Baseball is not an easy game to play on an impromptu basis like the other sports. There are a lot of empty lots and fields in most urban areas of the U.S. with high black populations. If you have a group of friends and a football, game on. Same with a park, with a hoop. You have a few friends and a basketball, game on. Baseball, however, requires gloves, bats, and balls to be played properly—with enough players to cover at least half a field. It's not as easy to put together a baseball game.
But the serious blow to the black baseball player has been America's change itself. No longer are Americans able to take a 2 and 1/2 hour train ride through the Rockies and be captivated by it's beauty and simple relaxation that it brings. Americans would rather be taken on a 2 and 1/2 minute thrill ride at a theme park and be on their merry way.

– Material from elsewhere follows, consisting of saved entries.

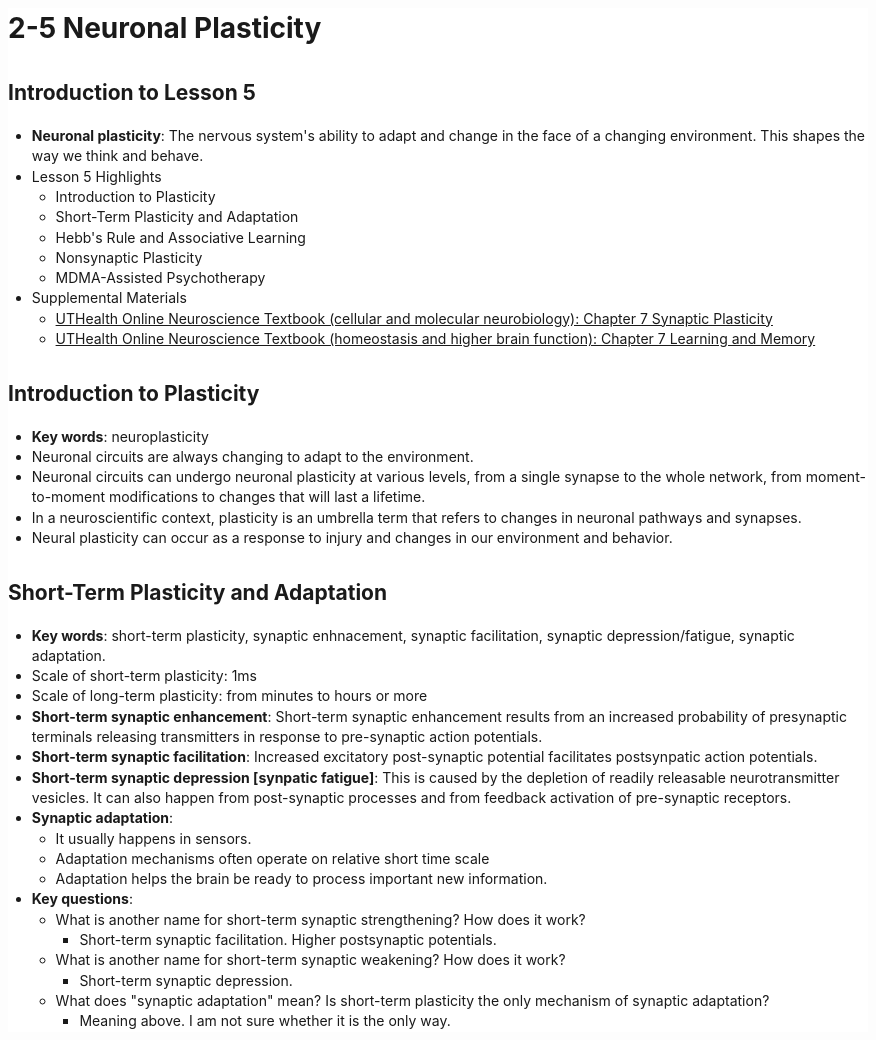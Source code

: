 # 2-5 Neuronal Plasticity

## Introduction to Lesson 5

- **Neuronal plasticity**: The nervous system's ability to adapt and change in the face of a changing environment. This shapes the way we think and behave.
- Lesson 5 Highlights
  - Introduction to Plasticity
  - Short-Term Plasticity and Adaptation
  - Hebb's Rule and Associative Learning
  - Nonsynaptic Plasticity
  - MDMA-Assisted Psychotherapy
- Supplemental Materials
  - [UTHealth Online Neuroscience Textbook (cellular and molecular neurobiology): Chapter 7 Synaptic Plasticity](https://nba.uth.tmc.edu/neuroscience/s1/chapter07.html)
  - [UTHealth Online Neuroscience Textbook (homeostasis and higher brain function): Chapter 7 Learning and Memory](https://nba.uth.tmc.edu/neuroscience/s4/chapter07.html)

## Introduction to Plasticity

- **Key words**: neuroplasticity
- Neuronal circuits are always changing to adapt to the environment.
- Neuronal circuits can undergo neuronal plasticity at various levels, from a single synapse to the whole network, from moment-to-moment modifications to changes that will last a lifetime.
- In a neuroscientific context, plasticity is an umbrella term that refers to changes in neuronal pathways and synapses.
- Neural plasticity can occur as a response to injury and changes in our environment and behavior.

## Short-Term Plasticity and Adaptation

- **Key words**: short-term plasticity, synaptic enhnacement, synaptic facilitation, synaptic depression/fatigue, synaptic adaptation. 
- Scale of short-term plasticity: 1ms
- Scale of long-term plasticity: from minutes to hours or more
- **Short-term synaptic enhancement**: Short-term synaptic enhancement results from an increased probability of presynaptic terminals releasing transmitters in response to pre-synaptic action potentials.
- **Short-term synaptic facilitation**: Increased excitatory post-synaptic potential facilitates postsynpatic action potentials.
- **Short-term synaptic depression [synpatic fatigue]**: This is caused by the depletion of readily releasable neurotransmitter vesicles. It can also happen from post-synaptic processes
and from feedback activation of pre-synaptic receptors.
- **Synaptic adaptation**:
  - It usually happens in sensors.
  - Adaptation mechanisms often operate on relative short time scale
  - Adaptation helps the brain be ready to process important new information.
- **Key questions**:
  - What is another name for short-term synaptic strengthening? How does it work?
    - Short-term synaptic facilitation. Higher postsynaptic potentials.
  - What is another name for short-term synaptic weakening? How does it work?
    - Short-term synaptic depression. 
  - What does "synaptic adaptation" mean? Is short-term plasticity the only mechanism of synaptic adaptation?
    - Meaning above. I am not sure whether it is the only way.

Sports such as football and basketball have marched ahead of baseball in popularity in today's America. In today's society, we have to be entertained with immediacy. Our bloodthirsty appetite must be fed by either football, hockey or even wrestling. And our minds have to have many points scored in order for us to feel satisfied that our money and time were well spent. Sadly, 3-1 is just not acceptable to most Americans.

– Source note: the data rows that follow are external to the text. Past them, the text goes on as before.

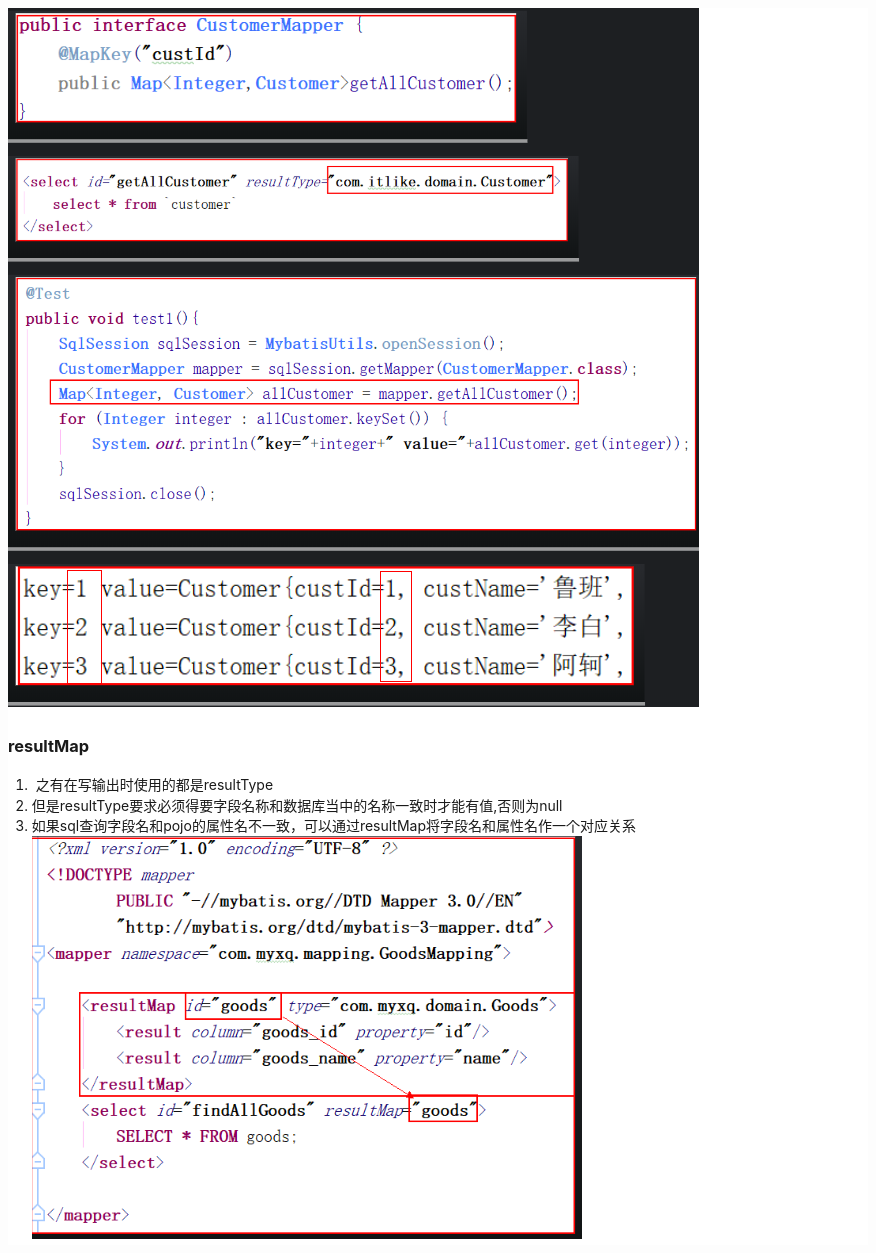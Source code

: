 ![](assets/%E5%B1%8F%E5%B9%95%E5%BF%AB%E7%85%A7%202019-04-23%20%E4%B8%8B%E5%8D%884.05.39.png)


### resultMap
1.  之有在写输出时使用的都是resultType 
1. 但是resultType要求必须得要字段名称和数据库当中的名称一致时才能有值,否则为null
2. 如果sql查询字段名和pojo的属性名不一致，可以通过resultMap将字段名和属性名作一个对应关系
![](assets/%E6%97%A0%E6%A0%87%E9%A2%98-10.png)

Television changed it all. Before television, baseball was king. Baseball was perfect for radio and newspaper with it's statistics beaming from boxscores. The edge-of-your-seat thrill one would get with the anticipation of a radio broadcaster that one can only get when his or her imagination has to work for itself instead of seeing it with their own eyes through a tube.
Some have said that the 1958 NFL Championship Game of the Baltimore Colts vs the New York Giants signaled the beginning of football dominance through television. Football is MUCH more entertaining on TV than baseball with its scoring and constant movement. TV and football is the perfect combination and its no wonder why the NFL is the most popular and will remain that way until TVs go away.

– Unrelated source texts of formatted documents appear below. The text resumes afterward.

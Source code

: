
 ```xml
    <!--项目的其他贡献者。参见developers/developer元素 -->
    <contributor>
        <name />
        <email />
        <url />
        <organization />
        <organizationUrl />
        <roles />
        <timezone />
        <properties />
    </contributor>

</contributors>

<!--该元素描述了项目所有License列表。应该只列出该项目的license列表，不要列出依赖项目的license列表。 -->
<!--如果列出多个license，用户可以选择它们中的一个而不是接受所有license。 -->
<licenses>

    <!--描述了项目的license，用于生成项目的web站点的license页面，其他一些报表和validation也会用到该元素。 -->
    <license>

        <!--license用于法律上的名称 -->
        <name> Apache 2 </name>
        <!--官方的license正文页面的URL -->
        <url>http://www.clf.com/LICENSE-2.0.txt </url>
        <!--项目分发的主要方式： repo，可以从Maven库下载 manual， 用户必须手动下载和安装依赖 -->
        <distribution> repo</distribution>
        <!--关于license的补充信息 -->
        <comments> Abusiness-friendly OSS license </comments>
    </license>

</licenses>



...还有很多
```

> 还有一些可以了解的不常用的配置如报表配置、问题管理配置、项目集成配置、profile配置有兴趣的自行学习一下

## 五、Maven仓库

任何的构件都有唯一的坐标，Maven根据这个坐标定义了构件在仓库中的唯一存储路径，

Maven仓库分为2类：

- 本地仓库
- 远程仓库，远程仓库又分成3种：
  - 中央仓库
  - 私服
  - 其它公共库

Basketball, however, is the lethal weapon to the black baseball player. Thanks to Michael Jordan, a lot of what would have been today's greatest baseball players never even picked up a glove long enough to see. They immediately latched on to "His Airness". Michael Jordan is the black Babe Ruth. There is no disputing that. He has done so much for his sport and helped pave the way for many athletes to live out their dreams. But he helped put baseball on the ropes with a bloody lip and a concussion (there's a bloodthirsty analogy for you that seek that stuff).
I long for the great black baseball player. My hope is that the black Babe Ruth of baseball is on his way. Barry Bonds would have been that, but that's not going to workout so well. Had Ken Griffey Jr. not come along at the same time as Michael Jordan, maybe things would be different. I got news last week that Ken Griffey Jr's son Ken Griffey III (Trey) was visiting Texas A&M about being a wide receiver. I have to admit, it felt like a kick to the stomach.
But right now, maybe, just maybe somewhere in the streets of Chicago, or Detroit, or Sheman, TX there is a little boy who is going to be the next Jackie Robinson or Ernie Banks or Bob Gibson or Hank Aaron or Willie Mays or Ken Griffey Jr.